» **AVAILABLE RECORDS**:
────────────────────────────────────────

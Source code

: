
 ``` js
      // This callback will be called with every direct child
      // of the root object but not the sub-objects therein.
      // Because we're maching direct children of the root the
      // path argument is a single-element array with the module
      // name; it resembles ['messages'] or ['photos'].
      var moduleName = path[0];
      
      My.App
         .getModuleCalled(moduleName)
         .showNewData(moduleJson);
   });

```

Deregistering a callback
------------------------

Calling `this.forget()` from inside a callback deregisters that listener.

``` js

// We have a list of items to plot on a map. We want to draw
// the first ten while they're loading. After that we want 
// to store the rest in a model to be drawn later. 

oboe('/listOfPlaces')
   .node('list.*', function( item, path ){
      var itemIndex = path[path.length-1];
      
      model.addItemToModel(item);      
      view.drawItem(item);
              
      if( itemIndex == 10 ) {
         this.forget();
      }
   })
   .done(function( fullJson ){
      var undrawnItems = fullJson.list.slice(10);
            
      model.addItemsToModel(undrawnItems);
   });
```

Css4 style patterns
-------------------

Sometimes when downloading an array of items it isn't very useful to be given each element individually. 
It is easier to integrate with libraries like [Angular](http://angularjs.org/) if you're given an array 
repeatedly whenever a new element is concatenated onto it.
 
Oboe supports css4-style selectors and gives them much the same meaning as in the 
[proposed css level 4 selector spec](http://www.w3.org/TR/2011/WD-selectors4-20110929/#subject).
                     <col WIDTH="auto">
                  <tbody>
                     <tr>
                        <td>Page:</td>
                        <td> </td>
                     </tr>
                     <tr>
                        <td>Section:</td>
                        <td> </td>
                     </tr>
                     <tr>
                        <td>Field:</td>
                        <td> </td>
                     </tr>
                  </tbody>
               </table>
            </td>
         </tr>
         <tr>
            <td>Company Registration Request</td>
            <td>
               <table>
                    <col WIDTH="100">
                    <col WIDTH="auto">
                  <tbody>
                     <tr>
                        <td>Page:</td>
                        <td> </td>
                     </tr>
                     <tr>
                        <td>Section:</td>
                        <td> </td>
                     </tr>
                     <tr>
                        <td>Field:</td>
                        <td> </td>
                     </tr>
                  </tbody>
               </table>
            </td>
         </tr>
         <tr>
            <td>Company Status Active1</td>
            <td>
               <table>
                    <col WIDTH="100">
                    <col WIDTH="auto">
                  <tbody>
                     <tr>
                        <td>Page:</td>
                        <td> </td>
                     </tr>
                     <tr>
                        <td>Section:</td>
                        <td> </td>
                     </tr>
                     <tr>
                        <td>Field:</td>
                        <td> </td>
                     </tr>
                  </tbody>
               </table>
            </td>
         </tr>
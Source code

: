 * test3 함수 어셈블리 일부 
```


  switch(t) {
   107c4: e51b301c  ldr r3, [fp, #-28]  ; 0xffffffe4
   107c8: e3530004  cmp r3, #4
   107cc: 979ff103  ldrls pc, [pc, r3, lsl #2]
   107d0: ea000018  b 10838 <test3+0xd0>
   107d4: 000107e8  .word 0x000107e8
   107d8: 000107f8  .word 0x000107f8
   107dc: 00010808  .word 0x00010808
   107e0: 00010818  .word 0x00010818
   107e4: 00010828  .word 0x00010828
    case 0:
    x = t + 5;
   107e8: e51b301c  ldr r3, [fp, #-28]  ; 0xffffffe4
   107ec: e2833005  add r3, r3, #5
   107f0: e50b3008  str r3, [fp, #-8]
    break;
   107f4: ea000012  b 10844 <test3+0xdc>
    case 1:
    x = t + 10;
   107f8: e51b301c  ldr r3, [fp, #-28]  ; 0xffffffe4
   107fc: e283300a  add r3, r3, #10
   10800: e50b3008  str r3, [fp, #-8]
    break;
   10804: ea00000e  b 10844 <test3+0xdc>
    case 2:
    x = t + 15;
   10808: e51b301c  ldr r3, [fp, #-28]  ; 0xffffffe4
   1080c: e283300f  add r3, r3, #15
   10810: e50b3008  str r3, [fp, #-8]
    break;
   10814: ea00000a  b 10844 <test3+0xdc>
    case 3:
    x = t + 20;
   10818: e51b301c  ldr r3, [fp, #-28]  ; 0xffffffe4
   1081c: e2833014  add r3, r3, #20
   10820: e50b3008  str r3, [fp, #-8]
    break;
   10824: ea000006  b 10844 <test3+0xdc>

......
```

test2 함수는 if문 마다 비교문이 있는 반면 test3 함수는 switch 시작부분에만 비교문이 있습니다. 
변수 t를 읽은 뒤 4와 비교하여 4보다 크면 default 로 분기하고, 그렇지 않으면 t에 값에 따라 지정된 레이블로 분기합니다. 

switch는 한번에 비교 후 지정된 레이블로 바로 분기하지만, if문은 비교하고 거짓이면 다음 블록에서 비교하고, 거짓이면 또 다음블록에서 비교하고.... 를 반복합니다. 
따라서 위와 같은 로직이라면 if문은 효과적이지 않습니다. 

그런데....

────────────────────────────────────────

» **ABOUT THIS TASK**: Reproduce the data in full, exactly.

» **ANSWER BELOW**:
Source code

:
 ``` js
      // This callback will be called with every direct child
      // of the root object but not the sub-objects therein.
      // Because we're maching direct children of the root the
      // path argument is a single-element array with the module
      // name; it resembles ['messages'] or ['photos'].
      var moduleName = path[0];
      
      My.App
         .getModuleCalled(moduleName)
         .showNewData(moduleJson);
   });

```

Deregistering a callback
------------------------

Calling `this.forget()` from inside a callback deregisters that listener.

``` js

// We have a list of items to plot on a map. We want to draw
// the first ten while they're loading. After that we want 
// to store the rest in a model to be drawn later. 

oboe('/listOfPlaces')
   .node('list.*', function( item, path ){
      var itemIndex = path[path.length-1];
      
      model.addItemToModel(item);      
      view.drawItem(item);
              
      if( itemIndex == 10 ) {
         this.forget();
      }
   })
   .done(function( fullJson ){
      var undrawnItems = fullJson.list.slice(10);
            
      model.addItemsToModel(undrawnItems);
   });
```

Css4 style patterns
-------------------

Sometimes when downloading an array of items it isn't very useful to be given each element individually. 
It is easier to integrate with libraries like [Angular](http://angularjs.org/) if you're given an array 
repeatedly whenever a new element is concatenated onto it.
 
Oboe supports css4-style selectors and gives them much the same meaning as in the 
[proposed css level 4 selector spec](http://www.w3.org/TR/2011/WD-selectors4-20110929/#subject).
                     <col WIDTH="auto">
                  <tbody>
                     <tr>
                        <td>Page:</td>
                        <td> </td>
                     </tr>
                     <tr>
                        <td>Section:</td>
                        <td> </td>
                     </tr>
                     <tr>
                        <td>Field:</td>
                        <td> </td>
                     </tr>
                  </tbody>
               </table>
            </td>
         </tr>
         <tr>
            <td>Company Registration Request</td>
            <td>
               <table>
                    <col WIDTH="100">
                    <col WIDTH="auto">
                  <tbody>
                     <tr>
                        <td>Page:</td>
                        <td> </td>
                     </tr>
                     <tr>
                        <td>Section:</td>
                        <td> </td>
                     </tr>
                     <tr>
                        <td>Field:</td>
                        <td> </td>
                     </tr>
                  </tbody>
               </table>
            </td>
         </tr>
         <tr>
            <td>Company Status Active1</td>
            <td>
               <table>
                    <col WIDTH="100">
                    <col WIDTH="auto">
                  <tbody>
                     <tr>
                        <td>Page:</td>
                        <td> </td>
                     </tr>
                     <tr>
                        <td>Section:</td>
                        <td> </td>
                     </tr>
                     <tr>
                        <td>Field:</td>
                        <td> </td>
                     </tr>
                  </tbody>
               </table>
            </td>
         </tr>
Source code

: * test3 함수 어셈블리 일부 
```


  switch(t) {
   107c4: e51b301c  ldr r3, [fp, #-28]  ; 0xffffffe4
   107c8: e3530004  cmp r3, #4
   107cc: 979ff103  ldrls pc, [pc, r3, lsl #2]
   107d0: ea000018  b 10838 <test3+0xd0>
   107d4: 000107e8  .word 0x000107e8
   107d8: 000107f8  .word 0x000107f8
   107dc: 00010808  .word 0x00010808
   107e0: 00010818  .word 0x00010818
   107e4: 00010828  .word 0x00010828
    case 0:
    x = t + 5;
   107e8: e51b301c  ldr r3, [fp, #-28]  ; 0xffffffe4
   107ec: e2833005  add r3, r3, #5
   107f0: e50b3008  str r3, [fp, #-8]
    break;
   107f4: ea000012  b 10844 <test3+0xdc>
    case 1:
    x = t + 10;
   107f8: e51b301c  ldr r3, [fp, #-28]  ; 0xffffffe4
   107fc: e283300a  add r3, r3, #10
   10800: e50b3008  str r3, [fp, #-8]
    break;
   10804: ea00000e  b 10844 <test3+0xdc>
    case 2:
    x = t + 15;
   10808: e51b301c  ldr r3, [fp, #-28]  ; 0xffffffe4
   1080c: e283300f  add r3, r3, #15
   10810: e50b3008  str r3, [fp, #-8]
    break;
   10814: ea00000a  b 10844 <test3+0xdc>
    case 3:
    x = t + 20;
   10818: e51b301c  ldr r3, [fp, #-28]  ; 0xffffffe4
   1081c: e2833014  add r3, r3, #20
   10820: e50b3008  str r3, [fp, #-8]
    break;
   10824: ea000006  b 10844 <test3+0xdc>

......
```

test2 함수는 if문 마다 비교문이 있는 반면 test3 함수는 switch 시작부분에만 비교문이 있습니다. 
변수 t를 읽은 뒤 4와 비교하여 4보다 크면 default 로 분기하고, 그렇지 않으면 t에 값에 따라 지정된 레이블로 분기합니다. 

switch는 한번에 비교 후 지정된 레이블로 바로 분기하지만, if문은 비교하고 거짓이면 다음 블록에서 비교하고, 거짓이면 또 다음블록에서 비교하고.... 를 반복합니다. 
따라서 위와 같은 로직이라면 if문은 효과적이지 않습니다. 

그런데....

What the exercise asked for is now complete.